**ACTIVITY**
Give again, character for character, the lines that lie between the first line of the material and the line with "To install **INSE6120", inclusive. Omit pictures.

**DATA PROVIDED**
__________________________________________________

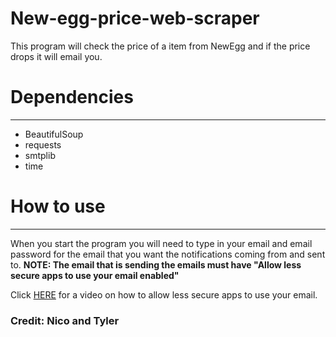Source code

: # New-egg-price-web-scraper
This program will check the price of a item from NewEgg and if the price drops it will email you.

# Dependencies
------------
- BeautifulSoup
- requests
- smtplib
- time

# How to use
----------
When you start the program you will need to type in your email and email password for the email that you want the notifications coming from and sent to. 
**NOTE: The email that is sending the emails must have "Allow less secure apps to use your email enabled"**
<html>
<p> Click <a href="https://www.youtube.com/watch?v=Ee7PDsbfOUI">HERE</a> for a video on how to allow less secure apps to use your email.</p>
</html>


### Credit: Nico and Tyler
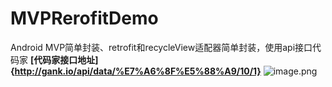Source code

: # MVPRerofitDemo
Android MVP简单封装、retrofit和recycleView适配器简单封装，使用api接口代码家
**[代码家接口地址]{http://gank.io/api/data/%E7%A6%8F%E5%88%A9/10/1}**
![image.png](https://upload-images.jianshu.io/upload_images/6624077-10ab24db13232bab.png?imageMogr2/auto-orient/strip%7CimageView2/2/w/1240)
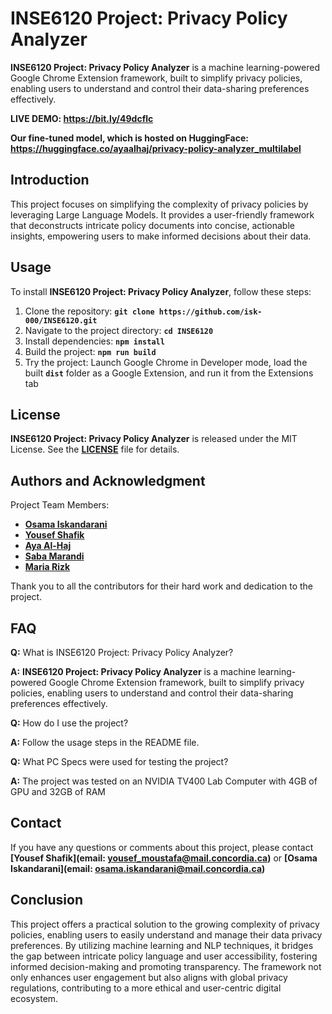 # **INSE6120 Project: Privacy Policy Analyzer**

**INSE6120 Project: Privacy Policy Analyzer** is a machine learning-powered Google Chrome Extension framework, built to simplify privacy policies, enabling users to understand and control their data-sharing preferences effectively.

**LIVE DEMO: https://bit.ly/49dcflc**

**Our fine-tuned model, which is hosted on HuggingFace: https://huggingface.co/ayaalhaj/privacy-policy-analyzer_multilabel**

## **Introduction**

This project focuses on simplifying the complexity of privacy policies by leveraging Large Language Models. It provides a user-friendly framework that deconstructs intricate policy documents into concise, actionable insights, empowering users to make informed decisions about their data.

## **Usage**

To install **INSE6120 Project: Privacy Policy Analyzer**, follow these steps:

1. Clone the repository: **`git clone https://github.com/isk-000/INSE6120.git`**
2. Navigate to the project directory: **`cd INSE6120`**
3. Install dependencies: **`npm install`**
4. Build the project: **`npm run build`**
5. Try the project: Launch Google Chrome in Developer mode, load the built **`dist`** folder as a Google Extension, and run it from the Extensions tab

## **License**

**INSE6120 Project: Privacy Policy Analyzer** is released under the MIT License. See the **[LICENSE](https://www.blackbox.ai/share/LICENSE)** file for details.

## **Authors and Acknowledgment**

Project Team Members:

- **[Osama Iskandarani](https://github.com/isk-000)**
- **[Yousef Shafik](https://github.com/yousef-virgal)**
- **[Aya Al-Haj](https://github.com/AyaAlHaj17)**
- **[Saba Marandi](https://github.com/sabamarandi)**
- **[Maria Rizk](https://github.com/mariarizk)**

Thank you to all the contributors for their hard work and dedication to the project.

## **FAQ**

**Q:** What is INSE6120 Project: Privacy Policy Analyzer?

**A:** **INSE6120 Project: Privacy Policy Analyzer** is a machine learning-powered Google Chrome Extension framework, built to simplify privacy policies, enabling users to understand and control their data-sharing preferences effectively.

**Q:** How do I use the project?

**A:** Follow the usage steps in the README file.

**Q:** What PC Specs were used for testing the project?

**A:** The project was tested on an NVIDIA TV400 Lab Computer with 4GB of GPU and 32GB of RAM



## **Contact**

If you have any questions or comments about this project, please contact **[Yousef Shafik](email: yousef_moustafa@mail.concordia.ca)** or **[Osama Iskandarani](email: osama.iskandarani@mail.concordia.ca)**

## **Conclusion**

This project offers a practical solution to the growing complexity of privacy policies, enabling users to easily understand and manage their data privacy preferences. By utilizing machine learning and NLP techniques, it bridges the gap between intricate policy language and user accessibility, fostering informed decision-making and promoting transparency. The framework not only enhances user engagement but also aligns with global privacy regulations, contributing to a more ethical and user-centric digital ecosystem.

__________________________________________________

**FINISHED TASK**
Source code

: # New-egg-price-web-scraper
This program will check the price of a item from NewEgg and if the price drops it will email you.

# Dependencies
------------
- BeautifulSoup
- requests
- smtplib
- time

# How to use
----------
When you start the program you will need to type in your email and email password for the email that you want the notifications coming from and sent to. 
**NOTE: The email that is sending the emails must have "Allow less secure apps to use your email enabled"**
<html>
<p> Click <a href="https://www.youtube.com/watch?v=Ee7PDsbfOUI">HERE</a> for a video on how to allow less secure apps to use your email.</p>
</html>


### Credit: Nico and Tyler
Source code

: # MVPRerofitDemo
Android MVP简单封装、retrofit和recycleView适配器简单封装，使用api接口代码家
**[代码家接口地址]{http://gank.io/api/data/%E7%A6%8F%E5%88%A9/10/1}**
![image.png](https://upload-images.jianshu.io/upload_images/6624077-10ab24db13232bab.png?imageMogr2/auto-orient/strip%7CimageView2/2/w/1240)
 # **INSE6120 Project: Privacy Policy Analyzer**

**INSE6120 Project: Privacy Policy Analyzer** is a machine learning-powered Google Chrome Extension framework, built to simplify privacy policies, enabling users to understand and control their data-sharing preferences effectively.

**LIVE DEMO: https://bit.ly/49dcflc**

**Our fine-tuned model, which is hosted on HuggingFace: https://huggingface.co/ayaalhaj/privacy-policy-analyzer_multilabel**

## **Introduction**

This project focuses on simplifying the complexity of privacy policies by leveraging Large Language Models. It provides a user-friendly framework that deconstructs intricate policy documents into concise, actionable insights, empowering users to make informed decisions about their data.

## **Usage**

To install **INSE6120 Project: Privacy Policy Analyzer**, follow these steps:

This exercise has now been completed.